KEY POINTS:
Many of the hundreds of unsolved killings of political activists in the Philippines were carried out by the military, says a United Nations special envoy.
The findings of Philip Alston, the UN special rapporteur on extrajudicial killings, are a damning indictment of the Government of President Gloria Macapagal Arroyo, and shook the Filipino establishment.
Since Arroyo came to power in 2001, at least 832 people have been killed or gone missing under mysterious circumstances, 356 of them left-wing political activists, according to a local human rights group, Karapatan.
After a 10-day fact-finding mission to the Philippines, Alston said he was convinced a "significant" number of the killings could be linked to the armed forces. Although he was unable to give an exact figure, Alston said: "I am certain the number is high enough to be distressing."
The Philippines has been fighting a communist insurgency by the New People's Army (NPA) that has cost 40,000 lives since 1969. Last year Arroyo declared "all-out war" on the communists.
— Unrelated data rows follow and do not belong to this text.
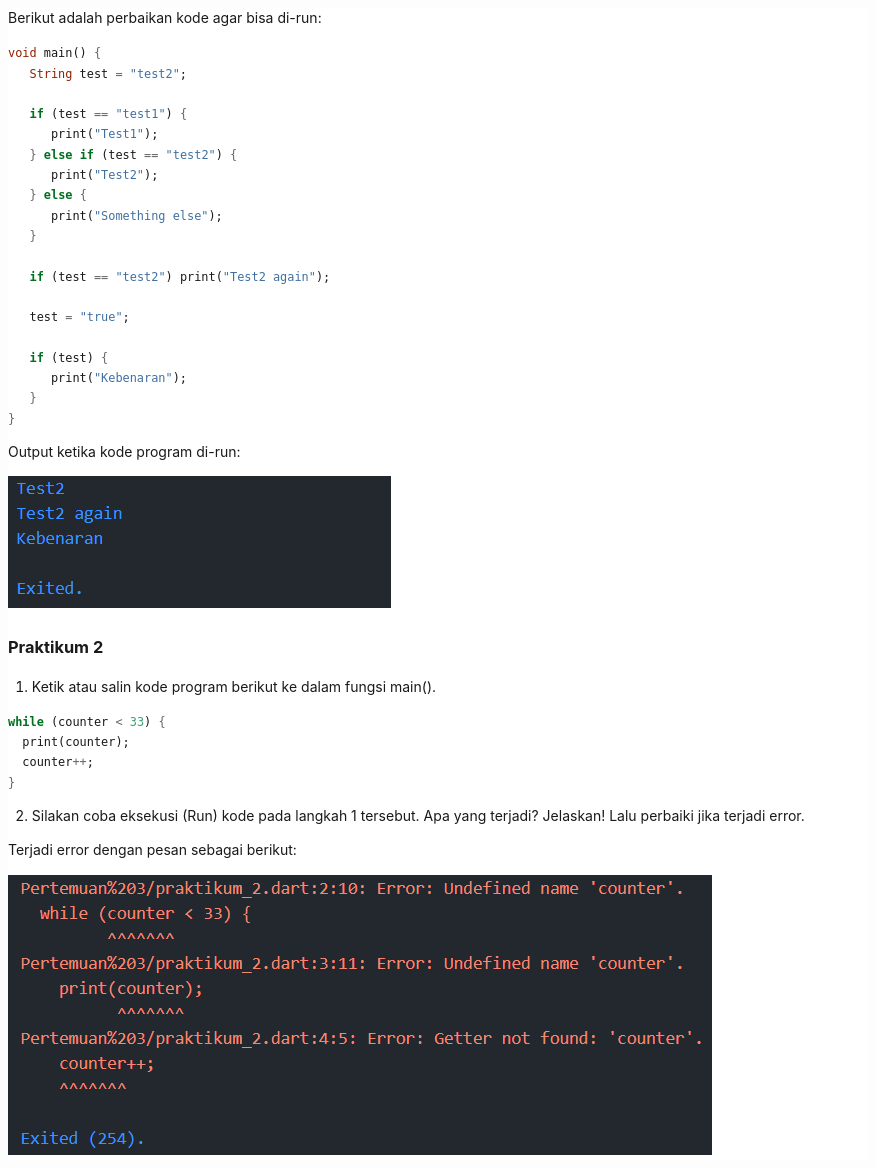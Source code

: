 Berikut adalah perbaikan kode agar bisa di-run:

```dart
void main() {
   String test = "test2";

   if (test == "test1") {
      print("Test1");
   } else if (test == "test2") {
      print("Test2");
   } else {
      print("Something else");
   }

   if (test == "test2") print("Test2 again");
  
   test = "true";

   if (test) {
      print("Kebenaran");
   }
}
```

Output ketika kode program di-run:

![Output program](./images/praktikum_1/4.png)

### Praktikum 2

1. Ketik atau salin kode program berikut ke dalam fungsi main().

```dart
while (counter < 33) {
  print(counter);
  counter++;
}
```

2. Silakan coba eksekusi (Run) kode pada langkah 1 tersebut. Apa yang terjadi? Jelaskan! Lalu perbaiki jika terjadi error.

Terjadi error dengan pesan sebagai berikut:

![Pesan error](./images/praktikum_2/1.png)
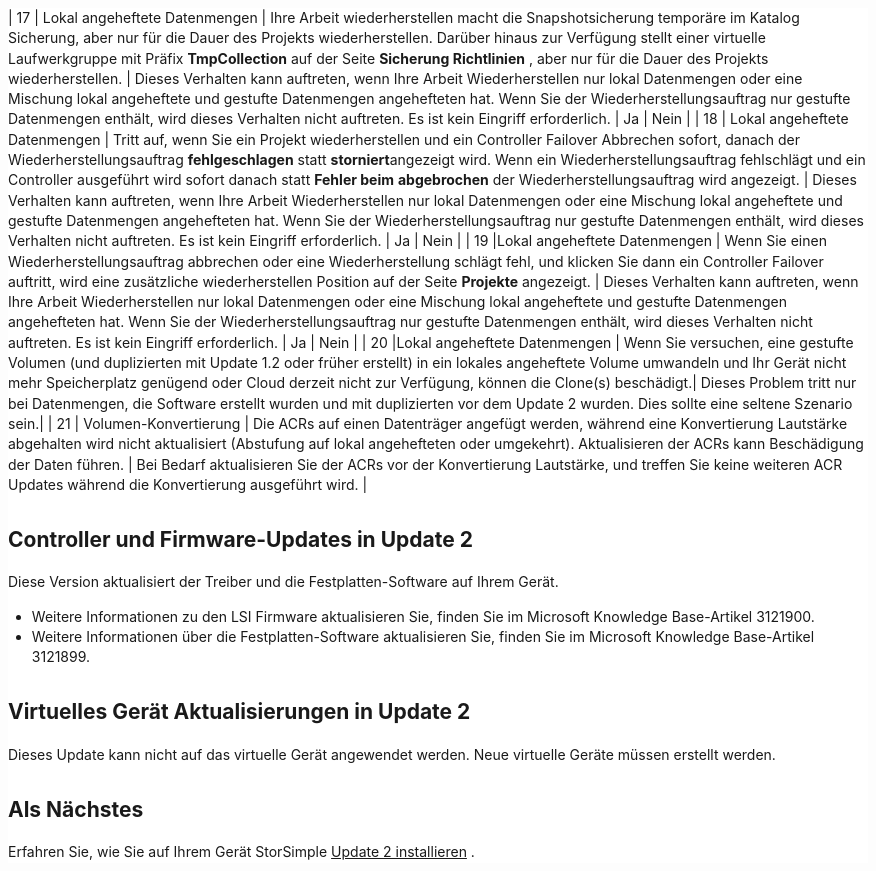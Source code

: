 | 17 | Lokal angeheftete Datenmengen | Ihre Arbeit wiederherstellen macht die Snapshotsicherung temporäre im Katalog Sicherung, aber nur für die Dauer des Projekts wiederherstellen. Darüber hinaus zur Verfügung stellt einer virtuelle Laufwerkgruppe mit Präfix **TmpCollection** auf der Seite **Sicherung Richtlinien** , aber nur für die Dauer des Projekts wiederherstellen. | Dieses Verhalten kann auftreten, wenn Ihre Arbeit Wiederherstellen nur lokal Datenmengen oder eine Mischung lokal angeheftete und gestufte Datenmengen angehefteten hat. Wenn Sie der Wiederherstellungsauftrag nur gestufte Datenmengen enthält, wird dieses Verhalten nicht auftreten. Es ist kein Eingriff erforderlich. | Ja | Nein |
| 18 | Lokal angeheftete Datenmengen | Tritt auf, wenn Sie ein Projekt wiederherstellen und ein Controller Failover Abbrechen sofort, danach der Wiederherstellungsauftrag **fehlgeschlagen** statt **storniert**angezeigt wird. Wenn ein Wiederherstellungsauftrag fehlschlägt und ein Controller ausgeführt wird sofort danach statt **Fehler beim** **abgebrochen** der Wiederherstellungsauftrag wird angezeigt. | Dieses Verhalten kann auftreten, wenn Ihre Arbeit Wiederherstellen nur lokal Datenmengen oder eine Mischung lokal angeheftete und gestufte Datenmengen angehefteten hat. Wenn Sie der Wiederherstellungsauftrag nur gestufte Datenmengen enthält, wird dieses Verhalten nicht auftreten. Es ist kein Eingriff erforderlich. | Ja | Nein |
| 19 |Lokal angeheftete Datenmengen | Wenn Sie einen Wiederherstellungsauftrag abbrechen oder eine Wiederherstellung schlägt fehl, und klicken Sie dann ein Controller Failover auftritt, wird eine zusätzliche wiederherstellen Position auf der Seite **Projekte** angezeigt. | Dieses Verhalten kann auftreten, wenn Ihre Arbeit Wiederherstellen nur lokal Datenmengen oder eine Mischung lokal angeheftete und gestufte Datenmengen angehefteten hat. Wenn Sie der Wiederherstellungsauftrag nur gestufte Datenmengen enthält, wird dieses Verhalten nicht auftreten. Es ist kein Eingriff erforderlich. | Ja | Nein |
| 20 |Lokal angeheftete Datenmengen | Wenn Sie versuchen, eine gestufte Volumen (und duplizierten mit Update 1.2 oder früher erstellt) in ein lokales angeheftete Volume umwandeln und Ihr Gerät nicht mehr Speicherplatz genügend oder Cloud derzeit nicht zur Verfügung, können die Clone(s) beschädigt.| Dieses Problem tritt nur bei Datenmengen, die Software erstellt wurden und mit duplizierten vor dem Update 2 wurden. Dies sollte eine seltene Szenario sein.|
| 21 | Volumen-Konvertierung | Die ACRs auf einen Datenträger angefügt werden, während eine Konvertierung Lautstärke abgehalten wird nicht aktualisiert (Abstufung auf lokal angehefteten oder umgekehrt). Aktualisieren der ACRs kann Beschädigung der Daten führen. | Bei Bedarf aktualisieren Sie der ACRs vor der Konvertierung Lautstärke, und treffen Sie keine weiteren ACR Updates während die Konvertierung ausgeführt wird. |

## <a name="controller-and-firmware-updates-in-update-2"></a>Controller und Firmware-Updates in Update 2

Diese Version aktualisiert der Treiber und die Festplatten-Software auf Ihrem Gerät.
 
- Weitere Informationen zu den LSI Firmware aktualisieren Sie, finden Sie im Microsoft Knowledge Base-Artikel 3121900. 
- Weitere Informationen über die Festplatten-Software aktualisieren Sie, finden Sie im Microsoft Knowledge Base-Artikel 3121899.
 
## <a name="virtual-device-updates-in-update-2"></a>Virtuelles Gerät Aktualisierungen in Update 2

Dieses Update kann nicht auf das virtuelle Gerät angewendet werden. Neue virtuelle Geräte müssen erstellt werden. 

## <a name="next-step"></a>Als Nächstes

Erfahren Sie, wie Sie auf Ihrem Gerät StorSimple [Update 2 installieren](storsimple-install-update-2.md) .
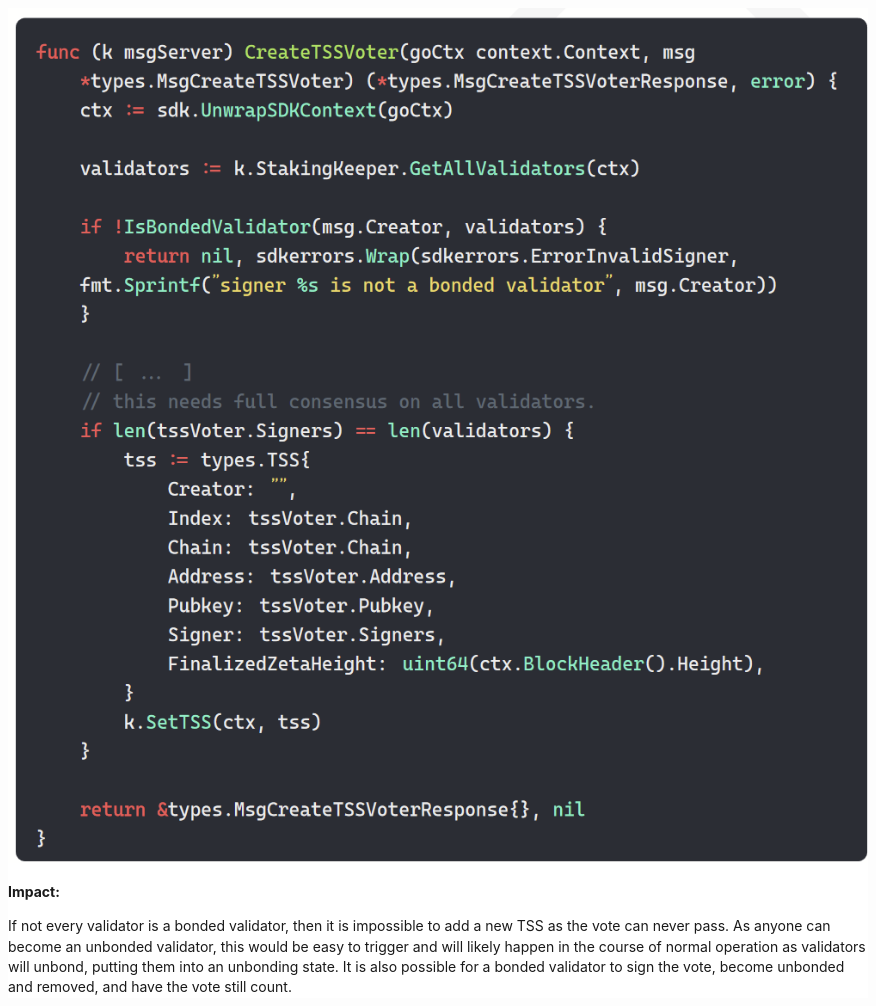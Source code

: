 ![Untitled](Collection%20&%20Classes%20of%20Vulnerabilities%20ffdba4512a8b4ae081999fab0d0579fc/Untitled%2045.png)

**************Impact:**************

If not every validator is a bonded validator, then it is impossible to add a new TSS as the vote can never pass. As anyone can become an unbonded validator, this would be easy to trigger and will likely happen in the course of normal operation as validators will unbond, putting them into an unbonding state.
It is also possible for a bonded validator to sign the vote, become unbonded and removed, and have the vote still count.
The country is also facing various Muslim insurgent groups.
Alston said he did not believe Arroyo had personally ordered the killings, and instead laid the blame at the feet of the military. "I do not believe that there's a policy at the top designed to direct that these killings take place," he said.
The military has long claimed the unsolved killings were a purge of its own ranks by the NPA. But Alston said that theory was "especially unconvincing".
"The armed forces remain in a state of almost total denial of its need to respond effectively and authentically to the significant number of killings which have been convincingly attributed to them," he said.
Killings of this sort intimidated the public and sent a message of vulnerability to "all but the most well-connected".